With a population of close to five million people, half of all British Columbians live in the metropolitan area of Vancouver.
The British Columbia Lottery Corporation conducts and manages commercial gambling on behalf of the Government of British Columbia under the provincial Gaming Control Act.
The commercial gambling industry includes PlayNow.com (British Columbia’s only legal online gambling website), provincial and national lottery games, 17 casinos, 18 community gaming centres, seven commercial bingo halls, two horse racetracks and 19 horse racing teletheatres (off track betting locations).
In 2018/19, commercial gambling in the province generated revenue of $2.6 billion. Licensed gambling events generated about $27.7 million for not-for-profit, charitable and religious organisations.
The government of British Columbia’s Gaming Policy and Enforcement Branch (GPEB) regulates all legal gambling in British Columbia.
We spoke to Assistant Deputy Minister and General Manager, Sam MacLeod (pictured right), to learn more about the local gambling industry and regulatory landscape.
‘The Gaming Policy and Enforcement Branch ensures the integrity of gambling industry companies, people and equipment, and ensures compliance with policies and standards established under the Gaming Control Act and the Gaming Control Regulation,’ explains Sam.
‘This includes regulatory oversight of commercial gambling conducted and managed by the British Columbia Lottery Corporation (i.e. lotteries, casinos, community gaming centres, commercial bingo halls and PlayNow.com), British Columbia’s horse racing industry and licensed charitable gambling events. GPEB also delivers responsible and problem gambling programs.’

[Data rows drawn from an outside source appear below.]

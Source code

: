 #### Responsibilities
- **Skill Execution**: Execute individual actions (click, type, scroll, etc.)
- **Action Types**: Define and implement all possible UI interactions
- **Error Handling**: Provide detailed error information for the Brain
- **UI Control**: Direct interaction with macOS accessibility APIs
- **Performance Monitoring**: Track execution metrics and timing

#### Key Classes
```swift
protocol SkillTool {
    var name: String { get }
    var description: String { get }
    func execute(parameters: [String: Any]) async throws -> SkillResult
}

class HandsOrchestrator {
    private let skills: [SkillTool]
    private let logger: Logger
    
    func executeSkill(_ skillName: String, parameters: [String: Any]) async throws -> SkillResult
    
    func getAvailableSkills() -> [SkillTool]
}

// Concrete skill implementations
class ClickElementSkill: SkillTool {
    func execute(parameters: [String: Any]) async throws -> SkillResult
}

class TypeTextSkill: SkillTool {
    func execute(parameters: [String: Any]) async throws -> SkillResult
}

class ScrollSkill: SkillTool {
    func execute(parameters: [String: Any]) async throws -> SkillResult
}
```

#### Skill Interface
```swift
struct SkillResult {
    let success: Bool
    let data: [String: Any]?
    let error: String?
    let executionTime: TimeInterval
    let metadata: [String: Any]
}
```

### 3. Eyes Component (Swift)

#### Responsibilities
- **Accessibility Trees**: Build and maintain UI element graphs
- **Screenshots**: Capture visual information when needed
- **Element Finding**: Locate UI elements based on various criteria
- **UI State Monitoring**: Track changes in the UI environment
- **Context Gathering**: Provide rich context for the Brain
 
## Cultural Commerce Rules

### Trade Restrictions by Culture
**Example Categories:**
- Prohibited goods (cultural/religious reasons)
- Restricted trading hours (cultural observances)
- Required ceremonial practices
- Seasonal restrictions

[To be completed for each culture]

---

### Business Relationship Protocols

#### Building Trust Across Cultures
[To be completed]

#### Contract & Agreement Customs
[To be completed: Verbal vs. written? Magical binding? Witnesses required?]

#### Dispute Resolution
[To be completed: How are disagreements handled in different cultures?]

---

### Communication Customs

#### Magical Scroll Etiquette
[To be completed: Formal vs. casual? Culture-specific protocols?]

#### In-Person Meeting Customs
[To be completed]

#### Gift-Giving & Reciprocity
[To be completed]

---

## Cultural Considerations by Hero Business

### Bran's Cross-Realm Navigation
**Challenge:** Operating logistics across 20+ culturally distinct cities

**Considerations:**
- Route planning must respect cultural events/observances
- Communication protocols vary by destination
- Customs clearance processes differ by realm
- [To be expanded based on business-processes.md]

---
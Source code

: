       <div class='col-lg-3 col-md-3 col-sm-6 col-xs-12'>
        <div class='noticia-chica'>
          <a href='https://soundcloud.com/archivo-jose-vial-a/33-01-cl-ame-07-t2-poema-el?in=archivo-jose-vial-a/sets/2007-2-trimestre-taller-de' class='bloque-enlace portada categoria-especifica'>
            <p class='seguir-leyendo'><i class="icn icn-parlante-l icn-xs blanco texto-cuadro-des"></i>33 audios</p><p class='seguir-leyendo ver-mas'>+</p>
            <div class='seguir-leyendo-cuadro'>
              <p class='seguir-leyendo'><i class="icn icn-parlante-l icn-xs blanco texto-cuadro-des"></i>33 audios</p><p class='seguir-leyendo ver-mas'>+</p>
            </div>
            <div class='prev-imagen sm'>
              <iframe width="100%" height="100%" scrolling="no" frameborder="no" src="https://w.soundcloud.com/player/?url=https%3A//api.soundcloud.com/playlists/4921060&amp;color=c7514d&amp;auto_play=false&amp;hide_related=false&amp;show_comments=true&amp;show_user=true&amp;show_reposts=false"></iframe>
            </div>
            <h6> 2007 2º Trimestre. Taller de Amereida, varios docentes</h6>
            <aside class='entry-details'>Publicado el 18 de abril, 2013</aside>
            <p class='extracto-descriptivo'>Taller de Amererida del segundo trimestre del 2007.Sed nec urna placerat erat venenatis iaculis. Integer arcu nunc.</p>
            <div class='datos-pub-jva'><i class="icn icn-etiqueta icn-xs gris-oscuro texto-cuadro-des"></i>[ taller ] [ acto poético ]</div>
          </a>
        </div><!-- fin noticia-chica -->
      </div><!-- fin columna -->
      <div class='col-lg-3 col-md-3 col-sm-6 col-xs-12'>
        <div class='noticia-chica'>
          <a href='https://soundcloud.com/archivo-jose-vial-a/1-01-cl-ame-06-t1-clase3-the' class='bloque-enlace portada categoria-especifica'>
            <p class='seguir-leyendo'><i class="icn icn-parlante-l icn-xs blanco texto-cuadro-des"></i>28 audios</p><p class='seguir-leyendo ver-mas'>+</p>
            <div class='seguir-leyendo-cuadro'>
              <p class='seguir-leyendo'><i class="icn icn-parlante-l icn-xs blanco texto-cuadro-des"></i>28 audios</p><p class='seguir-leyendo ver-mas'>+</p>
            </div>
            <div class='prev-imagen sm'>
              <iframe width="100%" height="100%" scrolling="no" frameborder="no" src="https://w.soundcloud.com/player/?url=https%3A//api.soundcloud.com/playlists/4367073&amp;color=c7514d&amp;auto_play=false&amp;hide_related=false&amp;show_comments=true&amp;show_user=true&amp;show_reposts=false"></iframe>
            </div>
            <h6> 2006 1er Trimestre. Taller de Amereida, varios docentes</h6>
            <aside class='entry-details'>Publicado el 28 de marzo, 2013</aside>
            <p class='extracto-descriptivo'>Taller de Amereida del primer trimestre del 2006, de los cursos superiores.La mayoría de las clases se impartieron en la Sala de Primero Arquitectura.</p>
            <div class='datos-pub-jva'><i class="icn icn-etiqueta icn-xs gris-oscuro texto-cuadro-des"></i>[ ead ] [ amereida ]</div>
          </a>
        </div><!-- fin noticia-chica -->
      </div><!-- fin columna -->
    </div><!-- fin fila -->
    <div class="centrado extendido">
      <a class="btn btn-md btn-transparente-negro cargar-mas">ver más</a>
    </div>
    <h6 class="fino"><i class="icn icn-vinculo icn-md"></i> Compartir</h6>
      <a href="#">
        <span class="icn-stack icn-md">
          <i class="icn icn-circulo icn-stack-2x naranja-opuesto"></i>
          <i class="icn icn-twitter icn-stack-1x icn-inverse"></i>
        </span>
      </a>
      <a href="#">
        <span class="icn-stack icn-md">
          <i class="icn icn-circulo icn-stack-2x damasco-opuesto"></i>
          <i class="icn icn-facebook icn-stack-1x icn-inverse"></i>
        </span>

Ensuring British Columbia’s gambling facilities are not being used by organised crime groups is an ongoing focus for the regulator.
‘In June 2018, the Attorney General of British Columbia released an independent report into money laundering in the gambling industry,’ says Sam.

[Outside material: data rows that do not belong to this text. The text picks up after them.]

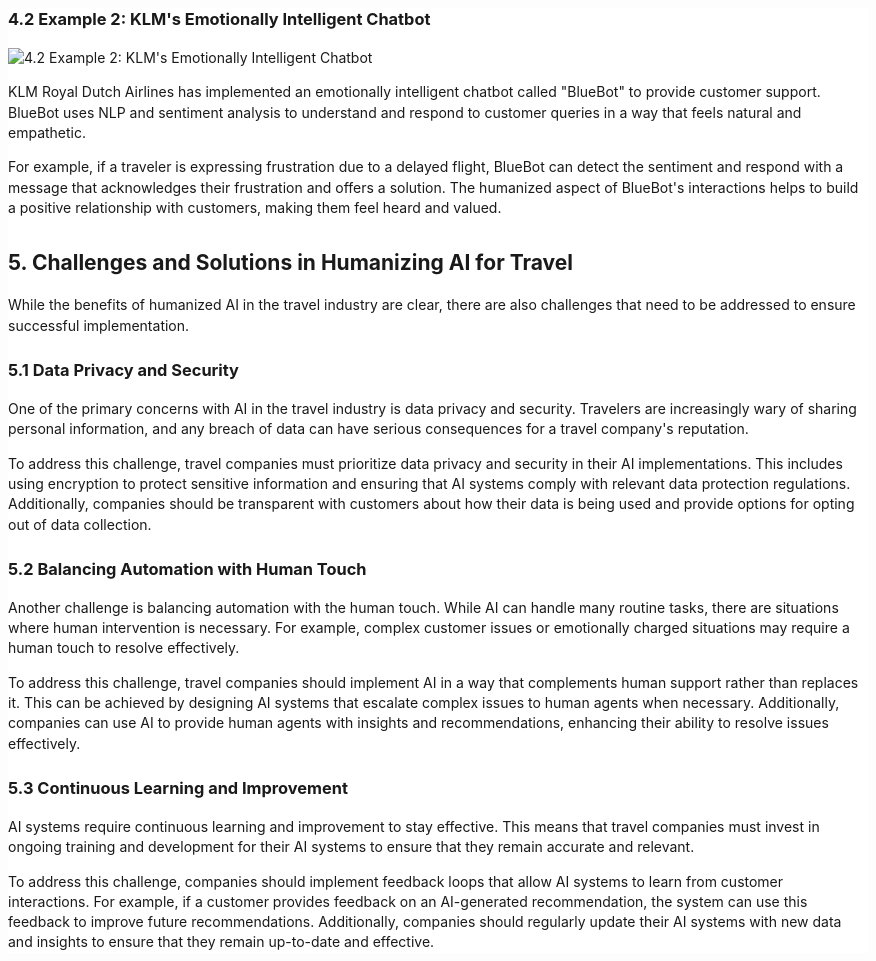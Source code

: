### 4.2 Example 2: KLM's Emotionally Intelligent Chatbot

![4.2 Example 2: KLM's Emotionally Intelligent Chatbot](/images/19.jpeg)


KLM Royal Dutch Airlines has implemented an emotionally intelligent chatbot called "BlueBot" to provide customer support. BlueBot uses NLP and sentiment analysis to understand and respond to customer queries in a way that feels natural and empathetic.

For example, if a traveler is expressing frustration due to a delayed flight, BlueBot can detect the sentiment and respond with a message that acknowledges their frustration and offers a solution. The humanized aspect of BlueBot's interactions helps to build a positive relationship with customers, making them feel heard and valued.

## 5. Challenges and Solutions in Humanizing AI for Travel

While the benefits of humanized AI in the travel industry are clear, there are also challenges that need to be addressed to ensure successful implementation.

### 5.1 Data Privacy and Security

One of the primary concerns with AI in the travel industry is data privacy and security. Travelers are increasingly wary of sharing personal information, and any breach of data can have serious consequences for a travel company's reputation.

To address this challenge, travel companies must prioritize data privacy and security in their AI implementations. This includes using encryption to protect sensitive information and ensuring that AI systems comply with relevant data protection regulations. Additionally, companies should be transparent with customers about how their data is being used and provide options for opting out of data collection.

### 5.2 Balancing Automation with Human Touch

Another challenge is balancing automation with the human touch. While AI can handle many routine tasks, there are situations where human intervention is necessary. For example, complex customer issues or emotionally charged situations may require a human touch to resolve effectively.

To address this challenge, travel companies should implement AI in a way that complements human support rather than replaces it. This can be achieved by designing AI systems that escalate complex issues to human agents when necessary. Additionally, companies can use AI to provide human agents with insights and recommendations, enhancing their ability to resolve issues effectively.

### 5.3 Continuous Learning and Improvement

AI systems require continuous learning and improvement to stay effective. This means that travel companies must invest in ongoing training and development for their AI systems to ensure that they remain accurate and relevant.

To address this challenge, companies should implement feedback loops that allow AI systems to learn from customer interactions. For example, if a customer provides feedback on an AI-generated recommendation, the system can use this feedback to improve future recommendations. Additionally, companies should regularly update their AI systems with new data and insights to ensure that they remain up-to-date and effective.
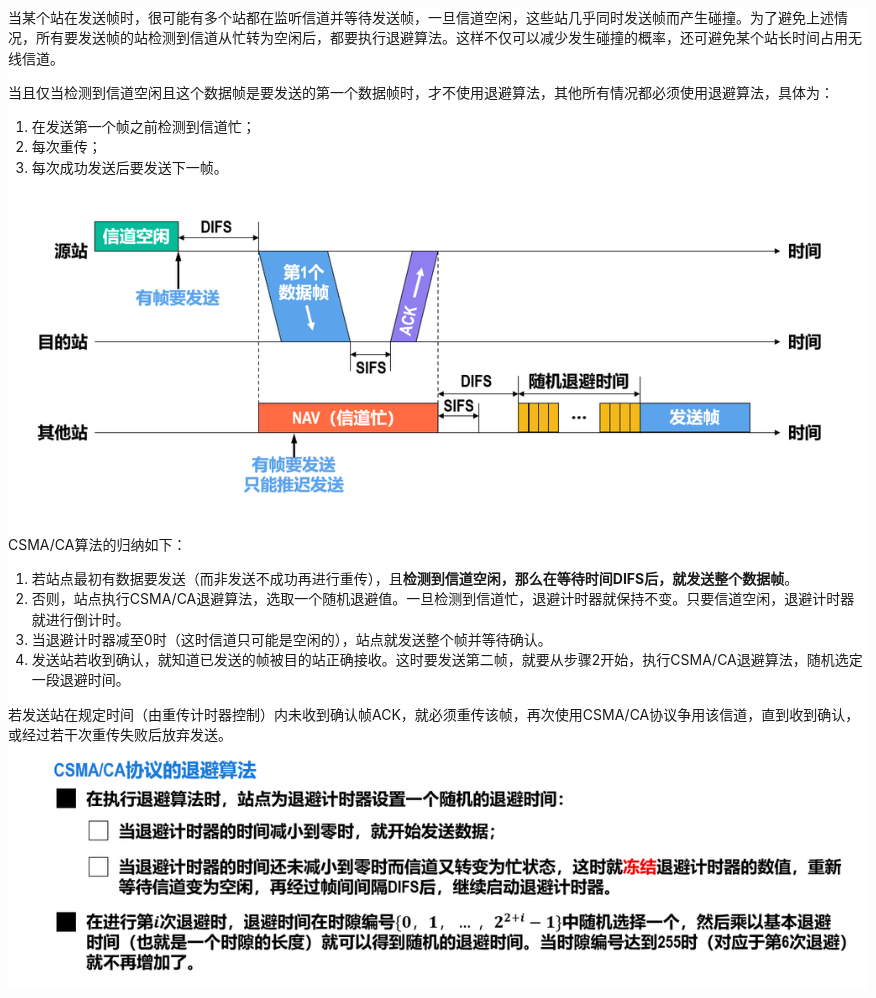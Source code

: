 当某个站在发送帧时，很可能有多个站都在监听信道并等待发送帧，一旦信道空闲，这些站几乎同时发送帧而产生碰撞。为了避免上述情况，所有要发送帧的站检测到信道从忙转为空闲后，都要执行退避算法。这样不仅可以减少发生碰撞的概率，还可避免某个站长时间占用无线信道。

当且仅当检测到信道空闲且这个数据帧是要发送的第一个数据帧时，才不使用退避算法，其他所有情况都必须使用退避算法，具体为：

1. 在发送第一个帧之前检测到信道忙；
2. 每次重传；
3. 每次成功发送后要发送下一帧。

![](./assets/213.png)

CSMA/CA算法的归纳如下：

1. 若站点最初有数据要发送（而非发送不成功再进行重传），且**检测到信道空闲，那么在等待时间DIFS后，就发送整个数据帧**。
2. 否则，站点执行CSMA/CA退避算法，选取一个随机退避值。一旦检测到信道忙，退避计时器就保持不变。只要信道空闲，退避计时器就进行倒计时。
3. 当退避计时器减至0时（这时信道只可能是空闲的），站点就发送整个帧并等待确认。
4. 发送站若收到确认，就知道已发送的帧被目的站正确接收。这时要发送第二帧，就要从步骤2开始，执行CSMA/CA退避算法，随机选定一段退避时间。

若发送站在规定时间（由重传计时器控制）内未收到确认帧ACK，就必须重传该帧，再次使用CSMA/CA协议争用该信道，直到收到确认，或经过若干次重传失败后放弃发送。

![](./assets/214.png)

‘The report found that large-scale, transnational money laundering has been occurring in British Columbia’s casinos. It also highlighted how organized crime used the “Vancouver Model” to take advantage of Lower Mainland casinos, as well as other sectors of the B.C. economy.
‘The report includes 48 recommendations that government has accepted in principle. The recommendations are wide-ranging including the creation of an independent gambling regulator and shifting authority for anti-money laundering to Gaming Policy and Enforcement Branch.’
Sam took up the role as Assistant Deputy Minister and General Manager at the Gaming Policy and Enforcement Branch in July 2018. Prior to this, he was Assistant Deputy Minister and Superintendent of Motor Vehicles.
While fairly new to the gambling industry, Sam says he is enjoying the change.
‘I particularly enjoy the fast pace of change in this industry and I look forward to the many exciting initiatives on the horizon.’
When not at work, Sam likes to stay fit and active.
‘There is nothing like a good work-out to unwind and I also golf and hike on a regular basis.’